§ Prompt
Whenever "artificial" appears in a line, please copy that line from the data.
[[ Record extracts open ]]
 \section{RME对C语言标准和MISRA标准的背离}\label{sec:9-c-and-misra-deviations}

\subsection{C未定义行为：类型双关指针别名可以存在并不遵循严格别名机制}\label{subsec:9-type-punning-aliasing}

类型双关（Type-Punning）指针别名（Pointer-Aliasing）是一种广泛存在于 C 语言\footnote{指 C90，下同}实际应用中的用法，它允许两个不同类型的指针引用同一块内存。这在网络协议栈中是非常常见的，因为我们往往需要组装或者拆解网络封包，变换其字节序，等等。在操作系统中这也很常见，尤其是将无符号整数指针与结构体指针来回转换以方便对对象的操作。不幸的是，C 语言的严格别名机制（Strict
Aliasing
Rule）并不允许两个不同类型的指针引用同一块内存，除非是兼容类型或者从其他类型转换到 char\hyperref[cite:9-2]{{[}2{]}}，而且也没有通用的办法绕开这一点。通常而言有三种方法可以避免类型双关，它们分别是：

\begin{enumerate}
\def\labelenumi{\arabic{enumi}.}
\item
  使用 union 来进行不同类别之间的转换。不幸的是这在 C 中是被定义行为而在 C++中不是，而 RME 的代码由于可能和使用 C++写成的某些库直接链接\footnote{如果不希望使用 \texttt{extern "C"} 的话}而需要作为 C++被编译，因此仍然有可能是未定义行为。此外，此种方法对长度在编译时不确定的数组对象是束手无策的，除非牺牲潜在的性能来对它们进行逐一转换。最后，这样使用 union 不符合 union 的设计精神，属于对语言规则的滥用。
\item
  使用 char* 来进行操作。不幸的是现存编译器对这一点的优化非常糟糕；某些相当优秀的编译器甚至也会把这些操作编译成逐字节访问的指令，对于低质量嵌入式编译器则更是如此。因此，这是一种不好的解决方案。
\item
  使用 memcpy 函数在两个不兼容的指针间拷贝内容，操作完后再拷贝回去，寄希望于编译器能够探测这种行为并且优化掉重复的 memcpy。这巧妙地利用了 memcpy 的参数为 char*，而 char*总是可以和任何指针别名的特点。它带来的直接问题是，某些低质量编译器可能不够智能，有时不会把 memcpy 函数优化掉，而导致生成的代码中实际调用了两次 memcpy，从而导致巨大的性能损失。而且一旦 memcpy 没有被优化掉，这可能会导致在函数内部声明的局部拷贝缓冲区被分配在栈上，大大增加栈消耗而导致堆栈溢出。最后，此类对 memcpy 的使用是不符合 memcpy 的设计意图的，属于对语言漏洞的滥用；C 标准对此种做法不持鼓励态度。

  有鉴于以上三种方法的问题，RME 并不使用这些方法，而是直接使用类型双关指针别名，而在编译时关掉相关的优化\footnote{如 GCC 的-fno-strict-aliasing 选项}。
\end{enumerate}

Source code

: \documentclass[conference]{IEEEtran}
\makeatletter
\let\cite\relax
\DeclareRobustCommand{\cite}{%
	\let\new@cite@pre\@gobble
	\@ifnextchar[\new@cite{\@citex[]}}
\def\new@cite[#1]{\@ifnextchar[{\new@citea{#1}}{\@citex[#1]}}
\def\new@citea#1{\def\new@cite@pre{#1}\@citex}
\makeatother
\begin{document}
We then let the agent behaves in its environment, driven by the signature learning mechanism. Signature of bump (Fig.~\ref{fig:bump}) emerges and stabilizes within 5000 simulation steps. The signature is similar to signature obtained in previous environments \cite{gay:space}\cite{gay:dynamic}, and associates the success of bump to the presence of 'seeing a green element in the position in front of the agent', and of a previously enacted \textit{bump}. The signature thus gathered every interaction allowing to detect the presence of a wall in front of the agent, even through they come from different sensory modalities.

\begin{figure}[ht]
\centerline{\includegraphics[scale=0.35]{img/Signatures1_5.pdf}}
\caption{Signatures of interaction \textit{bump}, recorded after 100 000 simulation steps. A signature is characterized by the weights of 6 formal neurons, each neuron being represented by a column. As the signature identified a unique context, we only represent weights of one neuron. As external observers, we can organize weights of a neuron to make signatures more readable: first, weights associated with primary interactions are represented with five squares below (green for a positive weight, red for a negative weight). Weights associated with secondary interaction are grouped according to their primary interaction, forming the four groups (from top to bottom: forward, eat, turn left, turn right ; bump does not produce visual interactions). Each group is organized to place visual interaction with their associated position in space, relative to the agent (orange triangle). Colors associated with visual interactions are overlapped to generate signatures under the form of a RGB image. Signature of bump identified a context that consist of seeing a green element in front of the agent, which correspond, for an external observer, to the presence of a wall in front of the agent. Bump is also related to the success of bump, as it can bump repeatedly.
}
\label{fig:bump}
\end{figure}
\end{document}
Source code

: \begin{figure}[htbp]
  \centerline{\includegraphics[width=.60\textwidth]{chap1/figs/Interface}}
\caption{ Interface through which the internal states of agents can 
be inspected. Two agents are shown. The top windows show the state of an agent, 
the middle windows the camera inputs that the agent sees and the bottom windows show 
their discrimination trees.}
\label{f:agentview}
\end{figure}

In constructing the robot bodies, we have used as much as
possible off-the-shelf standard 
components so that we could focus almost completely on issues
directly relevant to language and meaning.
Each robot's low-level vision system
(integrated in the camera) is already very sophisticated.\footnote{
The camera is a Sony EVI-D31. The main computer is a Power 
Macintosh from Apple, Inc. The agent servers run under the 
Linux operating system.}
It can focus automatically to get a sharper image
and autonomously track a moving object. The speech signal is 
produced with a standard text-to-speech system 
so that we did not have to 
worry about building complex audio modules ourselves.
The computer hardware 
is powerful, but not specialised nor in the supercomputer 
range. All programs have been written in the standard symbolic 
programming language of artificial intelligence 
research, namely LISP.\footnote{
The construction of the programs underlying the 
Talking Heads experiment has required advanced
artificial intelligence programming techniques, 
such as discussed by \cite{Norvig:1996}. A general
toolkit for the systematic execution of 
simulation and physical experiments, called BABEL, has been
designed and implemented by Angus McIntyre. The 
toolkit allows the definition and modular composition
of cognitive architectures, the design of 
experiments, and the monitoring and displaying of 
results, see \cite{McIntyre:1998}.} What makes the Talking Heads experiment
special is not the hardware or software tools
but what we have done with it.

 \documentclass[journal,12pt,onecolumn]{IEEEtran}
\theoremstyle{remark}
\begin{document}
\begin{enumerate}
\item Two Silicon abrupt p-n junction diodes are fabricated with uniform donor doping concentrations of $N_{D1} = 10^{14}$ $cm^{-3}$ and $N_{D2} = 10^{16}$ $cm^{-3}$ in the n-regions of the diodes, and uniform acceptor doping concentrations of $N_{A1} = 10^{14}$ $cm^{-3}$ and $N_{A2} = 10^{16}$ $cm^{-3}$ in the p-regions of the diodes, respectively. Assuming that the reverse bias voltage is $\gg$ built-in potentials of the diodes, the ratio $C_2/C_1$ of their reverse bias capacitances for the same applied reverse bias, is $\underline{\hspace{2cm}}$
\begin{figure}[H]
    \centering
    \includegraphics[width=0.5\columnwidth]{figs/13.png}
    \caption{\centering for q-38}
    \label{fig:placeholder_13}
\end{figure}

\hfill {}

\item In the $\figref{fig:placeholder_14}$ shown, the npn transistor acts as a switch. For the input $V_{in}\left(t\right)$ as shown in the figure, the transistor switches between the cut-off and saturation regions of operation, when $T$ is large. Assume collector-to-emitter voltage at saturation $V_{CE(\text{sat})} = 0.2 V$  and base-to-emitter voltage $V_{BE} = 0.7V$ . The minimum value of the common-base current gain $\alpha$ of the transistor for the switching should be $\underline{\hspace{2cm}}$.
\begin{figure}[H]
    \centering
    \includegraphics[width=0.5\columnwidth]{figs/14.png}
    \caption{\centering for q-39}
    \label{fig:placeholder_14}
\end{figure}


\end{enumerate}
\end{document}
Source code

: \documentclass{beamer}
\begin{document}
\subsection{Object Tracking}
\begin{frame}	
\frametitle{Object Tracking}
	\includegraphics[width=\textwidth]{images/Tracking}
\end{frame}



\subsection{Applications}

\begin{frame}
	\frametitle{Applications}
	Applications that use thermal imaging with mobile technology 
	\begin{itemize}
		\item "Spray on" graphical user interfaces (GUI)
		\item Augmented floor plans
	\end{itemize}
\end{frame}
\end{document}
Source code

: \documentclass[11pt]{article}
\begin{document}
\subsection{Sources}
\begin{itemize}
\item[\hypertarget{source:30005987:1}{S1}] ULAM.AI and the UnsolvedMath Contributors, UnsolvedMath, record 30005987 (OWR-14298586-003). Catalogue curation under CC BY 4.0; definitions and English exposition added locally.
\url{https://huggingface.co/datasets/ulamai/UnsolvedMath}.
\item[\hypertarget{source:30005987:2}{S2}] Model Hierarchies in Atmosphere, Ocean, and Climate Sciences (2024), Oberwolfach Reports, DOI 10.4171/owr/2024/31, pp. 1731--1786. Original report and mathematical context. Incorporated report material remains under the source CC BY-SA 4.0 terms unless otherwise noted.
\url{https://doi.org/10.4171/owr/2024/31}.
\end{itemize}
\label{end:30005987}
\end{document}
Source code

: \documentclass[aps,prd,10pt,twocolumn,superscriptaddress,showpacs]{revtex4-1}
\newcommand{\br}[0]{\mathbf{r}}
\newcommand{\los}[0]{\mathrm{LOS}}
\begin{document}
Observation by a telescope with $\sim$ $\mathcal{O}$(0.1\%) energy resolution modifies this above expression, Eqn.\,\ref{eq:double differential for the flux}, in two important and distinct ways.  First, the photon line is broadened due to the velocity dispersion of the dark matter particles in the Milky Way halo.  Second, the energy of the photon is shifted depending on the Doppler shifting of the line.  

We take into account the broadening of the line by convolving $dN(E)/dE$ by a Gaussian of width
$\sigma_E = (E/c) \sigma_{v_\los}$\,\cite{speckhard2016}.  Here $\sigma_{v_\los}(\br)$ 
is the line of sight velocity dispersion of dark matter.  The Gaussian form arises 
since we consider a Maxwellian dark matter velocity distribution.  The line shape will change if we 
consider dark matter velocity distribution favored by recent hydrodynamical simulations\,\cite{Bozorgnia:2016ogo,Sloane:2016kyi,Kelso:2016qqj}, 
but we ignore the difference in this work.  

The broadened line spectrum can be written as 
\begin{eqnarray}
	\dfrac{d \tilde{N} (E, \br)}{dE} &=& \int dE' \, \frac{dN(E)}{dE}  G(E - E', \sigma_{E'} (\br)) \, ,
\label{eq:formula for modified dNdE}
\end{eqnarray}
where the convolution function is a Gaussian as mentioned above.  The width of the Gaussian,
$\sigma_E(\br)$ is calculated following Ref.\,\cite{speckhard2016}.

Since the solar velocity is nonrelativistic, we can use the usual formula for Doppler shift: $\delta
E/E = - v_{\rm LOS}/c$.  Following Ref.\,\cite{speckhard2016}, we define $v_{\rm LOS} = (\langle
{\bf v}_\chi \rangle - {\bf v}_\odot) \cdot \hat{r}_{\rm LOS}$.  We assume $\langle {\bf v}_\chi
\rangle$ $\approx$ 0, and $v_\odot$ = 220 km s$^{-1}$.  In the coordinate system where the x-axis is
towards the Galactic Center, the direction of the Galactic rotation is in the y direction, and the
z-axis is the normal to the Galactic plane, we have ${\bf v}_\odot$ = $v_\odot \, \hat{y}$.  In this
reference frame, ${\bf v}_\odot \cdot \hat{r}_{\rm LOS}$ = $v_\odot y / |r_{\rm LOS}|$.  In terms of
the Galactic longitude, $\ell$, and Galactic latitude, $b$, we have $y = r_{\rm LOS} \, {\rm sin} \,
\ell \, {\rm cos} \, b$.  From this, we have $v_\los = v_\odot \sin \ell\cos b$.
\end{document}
[[ Record extracts closed ]]
§ Exercise answer
programming language of artificial intelligence 
artificial intelligence programming techniques, 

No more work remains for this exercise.